The analysis performed in this study also allowed the researchers to associate specific mucin samples with the glycan structures found in them, which should allow them to further explore how these structures relate to microbial behavior, Tiemeyer said.
“Using state-of-the-art glycology methods, we have begun to comprehensively define the rich diversity of mucin sugars and annotate this diversity as patterns that have functional implications for both the host and the microbe,” he said.
This research, combined with Ribbeck’s previous work on Pseudomonas aeruginosa and ongoing research on Staphylococcus aureus and Vibrio cholerae, shows that different sugars are specifically designed to disable different kinds of microbes.
She hopes that by harnessing these different glycans, researchers will be able to develop new treatments for different infectious diseases. As an example, glycans could be used to stop Candida albicans infection, or to help sensitize it to existing antifungal drugs, by breaking the filaments they form in their disease-causing state.

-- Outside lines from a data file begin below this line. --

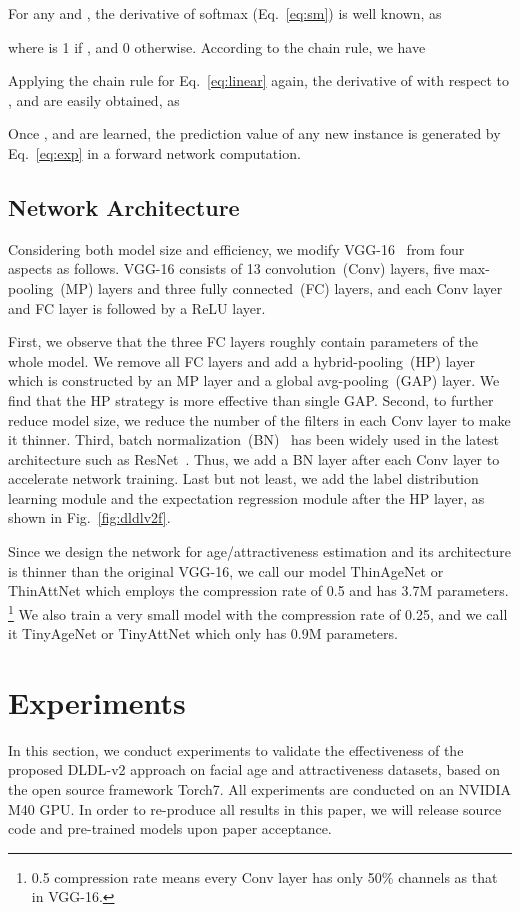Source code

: \documentclass[5p,times,twocolumn]{elsarticle}
\begin{document}
For any  and , the derivative of softmax (Eq.~\eqref{eq:sm}) is well known, as

where  is 1 if , and 0 otherwise. According to the chain rule, we have


Applying the chain rule for Eq.~\eqref{eq:linear} again, the derivative of  with respect to ,  and  are easily obtained, as


Once ,  and  are learned, the prediction value  of any new
instance  is generated by Eq.~\eqref{eq:exp} in a forward network computation.

\subsection{Network Architecture}
Considering both model size and efficiency, we modify VGG-16~\cite{simonyan2015very} from four aspects as follows. VGG-16 consists of 13 convolution~(Conv) layers, five max-pooling~(MP) layers and three fully connected~(FC) layers, and each Conv layer and FC layer is followed by a ReLU layer.

First, we observe that the three FC layers roughly contain  parameters of the whole model. We remove all FC layers and add a hybrid-pooling~(HP) layer which is constructed by an MP layer and a global avg-pooling~(GAP) layer. We find that the HP strategy is more effective than single GAP. Second, to further reduce model size, we reduce the number of the filters in each Conv layer to make it thinner. Third, batch normalization~(BN)~\cite{ioffe2015batch} has been widely used in the latest architecture such as ResNet~\cite{he2016deep}. Thus, we add a BN layer after each Conv layer to accelerate network training. Last but not least, we add the label distribution learning module and the expectation regression module after the HP layer, as shown in Fig.~\ref{fig:dldlv2f}.

Since we design the network for age/attractiveness estimation and its architecture is thinner than the original VGG-16, we call our model ThinAgeNet or ThinAttNet which employs the compression rate of 0.5 and has 3.7M parameters. \footnote {0.5 compression rate means every Conv layer has only 50\% channels as that in VGG-16.} 
We also train a very small model with the compression rate of 0.25, and we call it TinyAgeNet or TinyAttNet which only has 0.9M parameters.

\section{Experiments}\label{sec:ex}
In this section, we conduct experiments to validate the effectiveness of the proposed DLDL-v2 approach on facial age and attractiveness datasets, based on the open source framework Torch7. All experiments are conducted on an NVIDIA M40 GPU. In order to re-produce all results in this paper, we will release source code and pre-trained models upon paper acceptance.
\end{document}
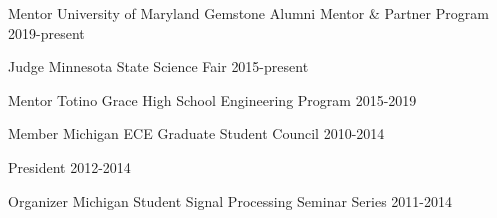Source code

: 

\begin{cventries}

  \cventry
    {Mentor} %
    {University of Maryland Gemstone Alumni Mentor \& Partner Program} %
    {} %
    {2019-present} %
    {}

  \cventry
    {Judge} %
    {Minnesota State Science Fair} %
    {} %
    {2015-present} %
    {}

  \cventry
    {Mentor} %
    {Totino Grace High School Engineering Program} %
    {} %
    {2015-2019} %
    {}

  \cventry
    {Member} %
    {Michigan ECE Graduate Student Council} %
    {} %
    {2010-2014} %
    {
      \begin{cvitems}
        \item{President 2012-2014}
      \end{cvitems}
    }

  \cventry
    {Organizer} %
    {Michigan Student Signal Processing Seminar Series} %
    {} %
    {2011-2014} %
    {}

\end{cventries}
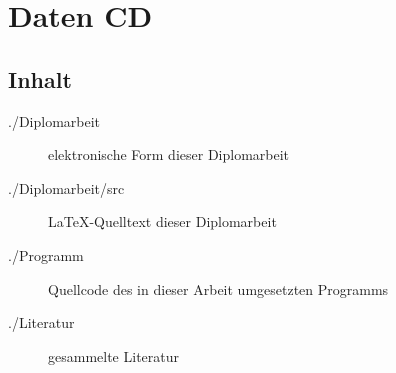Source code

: \chapter{Daten CD}

\section*{Inhalt}


\begin{description}
	\item[./Diplomarbeit] elektronische Form dieser Diplomarbeit
	\item[./Diplomarbeit/src] \LaTeX -Quelltext dieser Diplomarbeit
	\item[./Programm] Quellcode des in dieser Arbeit umgesetzten Programms
	\item[./Literatur] gesammelte Literatur
\end{description}

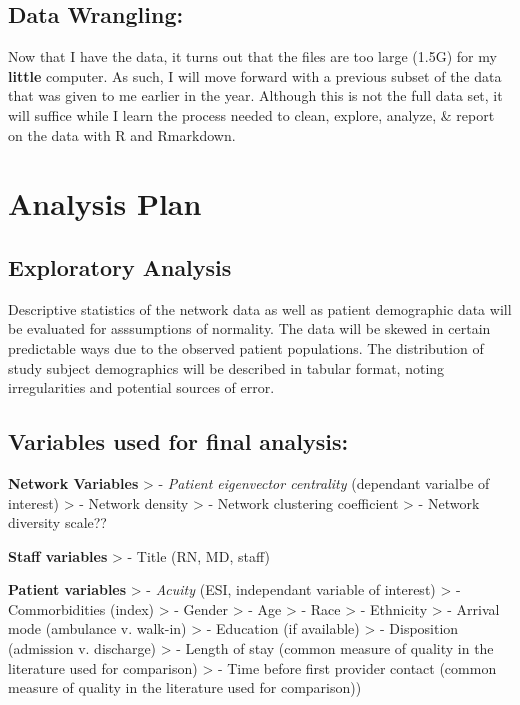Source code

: \documentclass[]{elsarticle} %
\begin{document}
\subsection{Data Wrangling:}\label{data-wrangling}

Now that I have the data, it turns out that the files are too large
(1.5G) for my \textbf{little} computer. As such, I will move forward
with a previous subset of the data that was given to me earlier in the
year. Although this is not the full data set, it will suffice while I
learn the process needed to clean, explore, analyze, \& report on the
data with R and Rmarkdown.

\section{Analysis Plan}\label{analysis-plan}

\subsection{Exploratory Analysis}\label{exploratory-analysis}

Descriptive statistics of the network data as well as patient
demographic data will be evaluated for asssumptions of normality. The
data will be skewed in certain predictable ways due to the observed
patient populations. The distribution of study subject demographics will
be described in tabular format, noting irregularities and potential
sources of error.

\subsection{Variables used for final
analysis:}\label{variables-used-for-final-analysis}

\textbf{Network Variables} \textgreater{} - \emph{Patient eigenvector
centrality} (dependant varialbe of interest) \textgreater{} - Network
density \textgreater{} - Network clustering coefficient \textgreater{} -
Network diversity scale??

\textbf{Staff variables} \textgreater{} - Title (RN, MD, staff)

\textbf{Patient variables} \textgreater{} - \emph{Acuity} (ESI,
independant variable of interest) \textgreater{} - Commorbidities
(index) \textgreater{} - Gender \textgreater{} - Age \textgreater{} -
Race \textgreater{} - Ethnicity \textgreater{} - Arrival mode (ambulance
v. walk-in) \textgreater{} - Education (if available) \textgreater{} -
Disposition (admission v. discharge) \textgreater{} - Length of stay
(common measure of quality in the literature used for comparison)
\textgreater{} - Time before first provider contact (common measure of
quality in the literature used for comparison))
\end{document}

“Glycans alone have the potential to reverse the infection and transform Candida into a less harmful growth state for the body,” Ribbeck said. “They may also sensitize microbes to antifungal drugs because they individualize them, which in turn sensitizes them, too. more easily controlled by immune cells.”
Ribbeck is now working with collaborators who specialize in drug delivery to find ways to deliver mucin sugars in the body or on surfaces like the skin. She also has several ongoing studies investigating how glycans affect a variety of different microbes. “We’re working with different pathogens to learn how to take advantage of this amazing set of natural regulatory molecules,” she said.
“I’m very excited about this new work because I think it has important implications for how we develop new antimicrobial therapies in the future,” Nobile said. “If we figure out how to therapeutically deliver or increase these protective mucin sugars into the human mucosal layer, we have the potential to prevent and treat infections in humans by maintaining a symbiotic form of the microbe.”